In addition to being extremely cold, the airmass over the Upper Midwest was extremely dry. The image above shows the Baseline GOES-R Total Precipitable Water product. The default AWIPS color enhancement has been modified to better capture the extreme dryness. Regions in light blue over western Minnesota and the eastern Dakotas curving through Iowa into northern Illinois show TPW values around 0.01″ ; green shadings over Wisconsin and eastern Minnesota correspond to values closer to 0.03″. In such dry airmasses, it is possible to see surface features in the infrared 7.3 low-level ABI Water Vapor Channel, Band 10, and the morning of 30 January was no exception, below. Surface features like rivers are notable in Illinois, for example. Even the heat island of the Minneapolis/St. Paul is apparent (albeit barely).  Surface features over northern Minnesota and Wisconsin aren’t quite so apparent, perhaps because of the increased amounts of moisture there.  There is likely less surface temperature contrast there, also, as rivers/lakes are more likely frozen.  It is the temperature contrast — as best exemplified by the Great Lakes shorelines — that allows features to appear in the Water Vapor imagery.

GOES-16 Low-Level Water Vapor Infrared (7.3 µm) Imagery, 1202 UTC on 30 January 2019 (Click to enlarge)

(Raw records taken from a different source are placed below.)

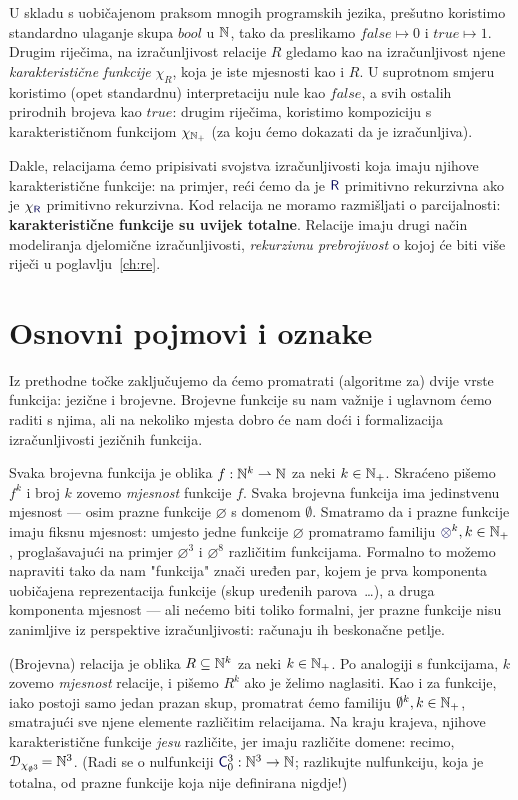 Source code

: U skladu s uobičajenom praksom mnogih programskih jezika, prešutno koristimo standardno ulaganje skupa $bool$ u ${\mathbb N}$, tako da preslikamo $\mathit{false}\mapsto 0$ i $\mathit{true}\mapsto 1$. Drugim riječima, na izračunljivost relacije $R$ gledamo kao na izračunljivost njene \emph{karakteristične funkcije} $\chi_R$, koja je iste mjesnosti kao i $R$. U suprotnom smjeru koristimo (opet standardnu) interpretaciju nule kao $\mathit{false}$, a svih ostalih prirodnih brojeva kao $\mathit{true}$: drugim riječima, koristimo kompoziciju s karakterističnom funkcijom $\chi_{{\mathbb N}_+}$ (za koju ćemo dokazati da je izračunljiva).

Dakle, relacijama ćemo pripisivati svojstva izračunljivosti koja imaju njihove karakteristične funkcije: na primjer, reći ćemo da je $\f{R}$ primitivno rekurzivna ako je $\chi_{\f{R}}$ primitivno rekurzivna. Kod relacija ne moramo razmišljati o parcijalnosti: \textbf{karakteristične funkcije su uvijek totalne}. Relacije imaju drugi način modeliranja djelomične izračunljivosti, \emph{rekurzivnu prebrojivost} o kojoj će biti više riječi u poglavlju~\ref{ch:re}.

\section{Osnovni pojmovi i oznake}

Iz prethodne točke zaključujemo da ćemo promatrati (algoritme za) dvije vrste funkcija: jezične i brojevne. Brojevne funkcije su nam važnije i uglavnom ćemo raditi s njima, ali na nekoliko mjesta dobro će nam doći i formalizacija izračunljivosti jezičnih funkcija.

Svaka brojevna funkcija je oblika $f:{\mathbb N}^k\rightharpoonup{\mathbb N}$ za neki $k\in{\mathbb N}_+$. Skraćeno pišemo $f^k$ i broj $k$ zovemo \emph{mjesnost} funkcije $f$. Svaka brojevna funkcija ima jedinstvenu mjesnost --- osim prazne funkcije $\varnothing$ s domenom $\emptyset$. Smatramo da i prazne funkcije imaju fiksnu mjesnost: umjesto jedne funkcije $\varnothing$ promatramo familiju $\varnothing^k,k\in\N_+$, proglašavajući na primjer $\varnothing^3$ i $\varnothing^8$ različitim funkcijama. Formalno to možemo napraviti tako da nam "funkcija" znači uređen par, kojem je prva komponenta uobičajena reprezentacija funkcije (skup uređenih parova~\ldots), a druga komponenta mjesnost --- ali nećemo biti toliko formalni, jer prazne funkcije nisu zanimljive iz perspektive izračunljivosti: računaju ih beskonačne petlje.

(Brojevna) relacija je oblika $R\subseteq{\mathbb N}^k$ za neki $k\in{\mathbb N}_+$. Po analogiji s funkcijama, $k$ zovemo \emph{mjesnost} relacije, i pišemo $R^k$ ako je želimo naglasiti. Kao i za funkcije, iako postoji samo jedan prazan skup, promatrat ćemo familiju $\emptyset^k,k\in{\mathbb N}_+$, smatrajući sve njene elemente različitim relacijama. Na kraju krajeva, njihove karakteristične funkcije \emph{jesu} različite, jer imaju različite domene: recimo, $\mathcal D_{\chi_{\emptyset^3}}\!={\mathbb N}^3$. (Radi se o nulfunkciji $\f C_0^3:\N^3\to\N$; razlikujte nulfunkciju, koja je totalna, od prazne funkcije koja nije definirana nigdje!)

Weighting Functions (in real time, from this site) allow for an estimate of where information in different water vapor channels will be detected by the satellite. In the 0000 UTC 30 January 2019 example, below, from Chanhassen, MN (when total precipitable water there was 0.01″), a large signal is apparent from the low-level water vapor channel (7.3 µm); in fact, most of the information detected by the satellite was coming from the surface!  Even the mid-level water vapor (6.9 µm) had a component from the surface.  Weighting Functions for Davenport Iowa (The axis of the driest air shifted from near Chanhassen at 0000 UTC to near Davenport at 1200 UTC) at 0000 UTC and 1200 UTC are shown here; Note in the toggle that the level from which information is received by the satellite drops from 0000 to 1200 UTC as dry air moves in.

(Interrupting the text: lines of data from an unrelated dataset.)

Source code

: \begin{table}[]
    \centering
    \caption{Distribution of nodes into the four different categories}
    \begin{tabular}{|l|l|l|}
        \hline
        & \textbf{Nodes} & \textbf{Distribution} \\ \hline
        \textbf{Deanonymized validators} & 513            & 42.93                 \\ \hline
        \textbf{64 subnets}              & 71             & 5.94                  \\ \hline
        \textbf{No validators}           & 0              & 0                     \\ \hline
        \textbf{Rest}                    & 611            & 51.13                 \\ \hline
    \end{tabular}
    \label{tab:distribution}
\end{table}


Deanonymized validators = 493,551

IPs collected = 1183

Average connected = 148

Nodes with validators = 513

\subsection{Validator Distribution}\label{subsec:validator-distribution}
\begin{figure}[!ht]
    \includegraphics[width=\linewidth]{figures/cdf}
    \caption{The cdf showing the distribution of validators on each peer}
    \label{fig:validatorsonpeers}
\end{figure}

Clear-sky Weighting Function from Chanhassen MN, 0000 UTC on 30 January 2019 (Click to enlarge)

The GOES-16 Baseline Land Surface Temperature product, below, from 1200 UTC, shows many values at/below -45 F (purple shading) over Minnesota.  Dark blue values are around -25 F.  Note the relatively warm region over western Iowa, in cyan.  That part of Iowa lacks snowcover and exceptional cold rarely happens over bare ground.

GOES-16 Baseline Land Surface Temperature, 1202 UTC on 30 January 2019 (Click to enlarge)

===== 31 January Update =====

GOES-16

GOES-16 “Clean” Infrared Window (10.3 µm) images, with and without plots of hourly surface observations [click to play animation | MP4]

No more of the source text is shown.